Student Amanda Choong, who chose to redesign the package for Kodiak pancake mix, appreciated the ability to check her assumptions. “I felt like I knew the biggest areas for improvement, but I wanted to make decisions based on what consumers thought, instead of strictly my own opinion,” she said.
Taylor decided to redesign Michelob Ultra’s packaging, and noticed a trend as he was reviewing the design performance of competing brands. “Most of the time, consumers seemed to dislike designs that were very simple and minimalistic, especially when it came to beer packaging,” he remarked.
Armed with this trove of data and insight, Amanda, Austin, and their classmates each developed three initial concepts for their chosen brand. Designalytics tested these with more than 200 category buyers via our Versus design screening tool, which yielded highly-predictive quantitative data about whether the design would likely drive sales in market. “I thought it was very cool how I could get feedback from real consumers so quickly,” said Choong.
Not surprisingly, some of the students’ designs scored worse than (or on par with) the brand’s current design… which is exactly where most designers land at this point. Versus supports a progressive learning approach to design—testing to learn, that is, rather than to win—by providing access to hundreds of open-ended responses from consumers about why they preferred a specific design concept.
This aided in identifying potential issues to target, whether it be enhancing communication effectiveness, amping up product imagery, boosting text legibility, or addressing another area of potential improvement. “Using the research from Designalytics, I was able to confirm that consumers reacted positively to both making the image of the bear smaller and the pancakes larger,” Choong recalled. “I also learned that consumers loved the large red protein label instead of a simple "Protein packed" sentence on the box, which I did not anticipate.”

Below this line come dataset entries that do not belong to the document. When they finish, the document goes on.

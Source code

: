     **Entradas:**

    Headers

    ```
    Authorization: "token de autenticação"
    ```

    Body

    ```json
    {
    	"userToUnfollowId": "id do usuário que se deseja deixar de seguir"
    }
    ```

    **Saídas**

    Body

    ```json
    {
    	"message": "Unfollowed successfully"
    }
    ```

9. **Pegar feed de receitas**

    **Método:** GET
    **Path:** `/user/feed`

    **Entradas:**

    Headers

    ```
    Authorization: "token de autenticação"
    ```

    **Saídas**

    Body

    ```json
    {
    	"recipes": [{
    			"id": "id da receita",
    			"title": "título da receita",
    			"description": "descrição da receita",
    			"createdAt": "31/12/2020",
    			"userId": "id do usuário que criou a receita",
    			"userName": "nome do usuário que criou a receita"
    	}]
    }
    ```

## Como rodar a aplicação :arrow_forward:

This kind of actionable feedback directly from consumers—the most important constituency in any design project—provided clear guidance. After the students refined their most promising design route using this feedback, Designalytics put each through 360 testing, a more comprehensive assessment that utilizes feedback from more than 600 category buyers.

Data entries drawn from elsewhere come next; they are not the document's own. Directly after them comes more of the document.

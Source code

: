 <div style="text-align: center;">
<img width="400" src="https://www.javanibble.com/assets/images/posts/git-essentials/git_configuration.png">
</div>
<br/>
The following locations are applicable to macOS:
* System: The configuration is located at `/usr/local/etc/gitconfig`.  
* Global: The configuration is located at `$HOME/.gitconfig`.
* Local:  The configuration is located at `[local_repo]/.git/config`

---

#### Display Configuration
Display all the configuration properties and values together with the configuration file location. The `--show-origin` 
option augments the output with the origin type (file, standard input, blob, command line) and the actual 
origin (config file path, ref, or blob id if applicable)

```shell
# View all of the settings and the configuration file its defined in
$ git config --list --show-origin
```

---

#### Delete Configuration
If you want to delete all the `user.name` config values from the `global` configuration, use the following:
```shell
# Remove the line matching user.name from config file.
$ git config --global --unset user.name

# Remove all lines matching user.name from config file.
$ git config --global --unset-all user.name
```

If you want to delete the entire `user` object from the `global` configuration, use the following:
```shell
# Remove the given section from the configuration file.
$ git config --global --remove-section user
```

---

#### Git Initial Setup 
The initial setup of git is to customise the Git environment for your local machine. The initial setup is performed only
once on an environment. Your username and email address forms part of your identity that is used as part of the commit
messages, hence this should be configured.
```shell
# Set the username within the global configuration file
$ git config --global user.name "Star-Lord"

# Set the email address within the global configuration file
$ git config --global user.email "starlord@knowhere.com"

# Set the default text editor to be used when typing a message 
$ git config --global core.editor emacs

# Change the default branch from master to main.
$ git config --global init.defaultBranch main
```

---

The results varied, but several students improved upon their original designs, and a couple increased consumer purchase preference dramatically compared to the current design. For example, Amanda Choong’s Kodiak design boosted purchase preference: 76% of consumers preferred her design versus 24% for the current one. Austin Taylor’s Michelob Ultra redesign was also wildly successful, with 75% of consumers preferring his design to the currently on shelves (25%).
The students were blown away by seeing the impact that high-quality research at the right time can have. “I learned a lot of useful information about the package design process,” Taylor said. “Especially about the importance of thinking about the consumer’s point of view, and not just mine as a designer.”

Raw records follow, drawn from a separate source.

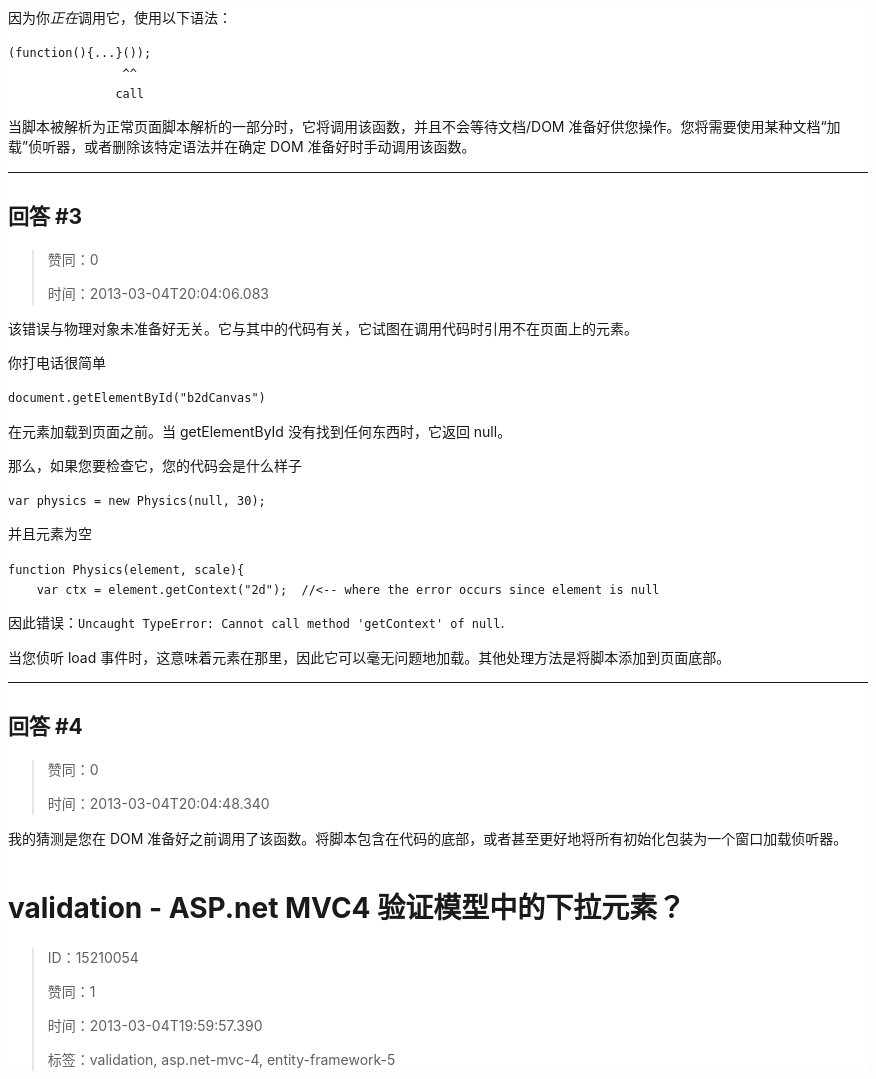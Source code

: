 因为你*正在*调用它，使用以下语法：

```
(function(){...}());
                ^^
               call 
```

当脚本被解析为正常页面脚本解析的一部分时，它将调用该函数，并且不会等待文档/DOM 准备好供您操作。您将需要使用某种文档“加载”侦听器，或者删除该特定语法并在确定 DOM 准备好时手动调用该函数。

* * *

## 回答 #3

> 赞同：0
> 
> 时间：2013-03-04T20:04:06.083

该错误与物理对象未准备好无关。它与其中的代码有关，它试图在调用代码时引用不在页面上的元素。

你打电话很简单

```
document.getElementById("b2dCanvas") 
```

在元素加载到页面之前。当 getElementById 没有找到任何东西时，它返回 null。

那么，如果您要检查它，您的代码会是什么样子

```
var physics = new Physics(null, 30); 
```

并且元素为空

```
function Physics(element, scale){  
    var ctx = element.getContext("2d");  //<-- where the error occurs since element is null 
```

因此错误：`Uncaught TypeError: Cannot call method 'getContext' of null`.

当您侦听 load 事件时，这意味着元素在那里，因此它可以毫无问题地加载。其他处理方法是将脚本添加到页面底部。

* * *

## 回答 #4

> 赞同：0
> 
> 时间：2013-03-04T20:04:48.340

我的猜测是您在 DOM 准备好之前调用了该函数。将脚本包含在代码的底部，或者甚至更好地将所有初始化包装为一个窗口加载侦听器。

# validation - ASP.net MVC4 验证模型中的下拉元素？

> ID：15210054
> 
> 赞同：1
> 
> 时间：2013-03-04T19:59:57.390
> 
> 标签：validation, asp.net-mvc-4, entity-framework-5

“I loved this assignment and I would highly, highly recommend using the Designalytics process for rebranding, creating new designs, and even learning what you can improve on an existing design. I’m just very grateful to have had such a great learning opportunity,” commented Choong.
As in years past, Newmaster was pleased to see the change in students’ perspectives over the course of the project. “When it comes to packaging, it’s important that you’re making changes and improvements from an informed perspective, and I I think they really took that to heart.”
And this isn’t something that Newmaster only uses in the classroom, either—long tired of traditional research solutions, he has been using Designalytics in his own package design work. “I’ve recommended Designalytics’ tools for my clients. It’s fast, affordable, reliable… it’s like, why would we do it any other way?” he said.